WHAT IS EXPECTED:
How many lines in the material below contain the word "一页一页翻动"? Write only the number.

MATERIAL TO PROCESS:
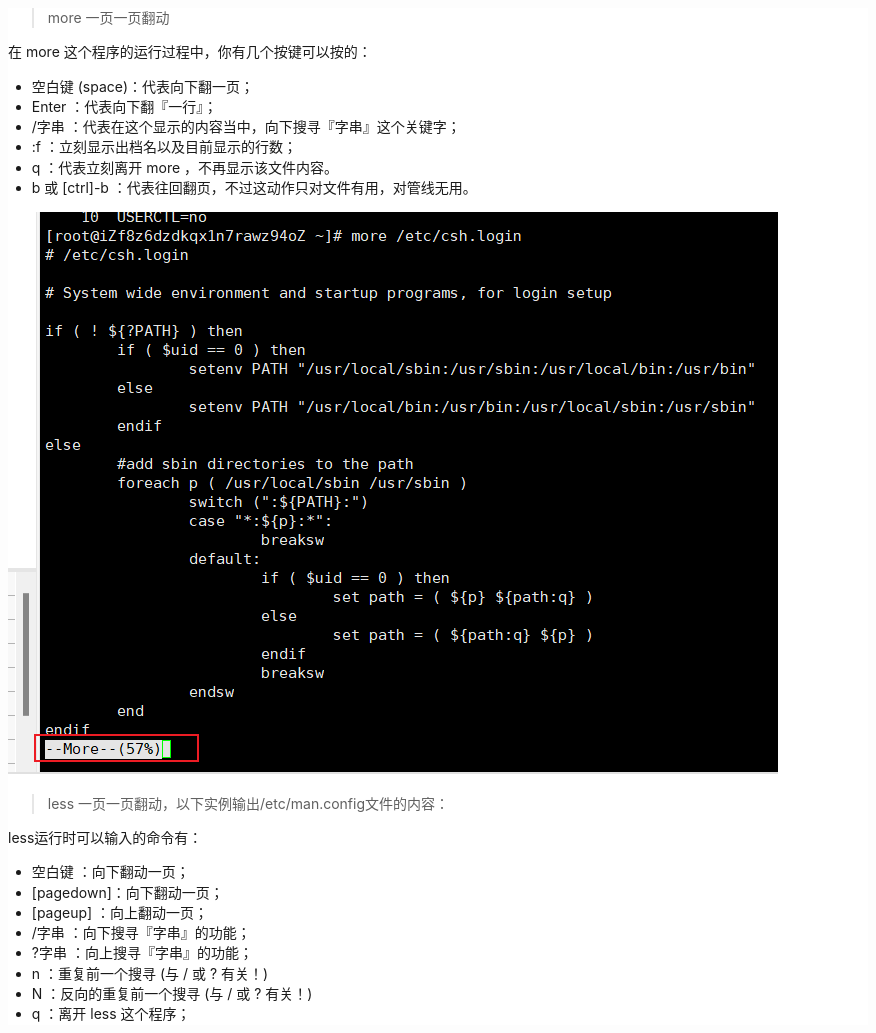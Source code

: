 > more 一页一页翻动

在 more 这个程序的运行过程中，你有几个按键可以按的：

- 空白键 (space)：代表向下翻一页；
- Enter ：代表向下翻『一行』；
- /字串 ：代表在这个显示的内容当中，向下搜寻『字串』这个关键字；
- :f ：立刻显示出档名以及目前显示的行数；
- q ：代表立刻离开 more ，不再显示该文件内容。
- b 或 [ctrl]-b ：代表往回翻页，不过这动作只对文件有用，对管线无用。

![image-20230103152411799](Linux/image-20230103152411799.png)

> less 一页一页翻动，以下实例输出/etc/man.config文件的内容：

less运行时可以输入的命令有：

- 空白键 ：向下翻动一页；
- [pagedown]：向下翻动一页；
- [pageup] ：向上翻动一页；
- /字串 ：向下搜寻『字串』的功能；
- ?字串 ：向上搜寻『字串』的功能；
- n ：重复前一个搜寻 (与 / 或 ? 有关！)
- N ：反向的重复前一个搜寻 (与 / 或 ? 有关！)
- q ：离开 less 这个程序；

OUTPUT OF THE EXERCISE:
2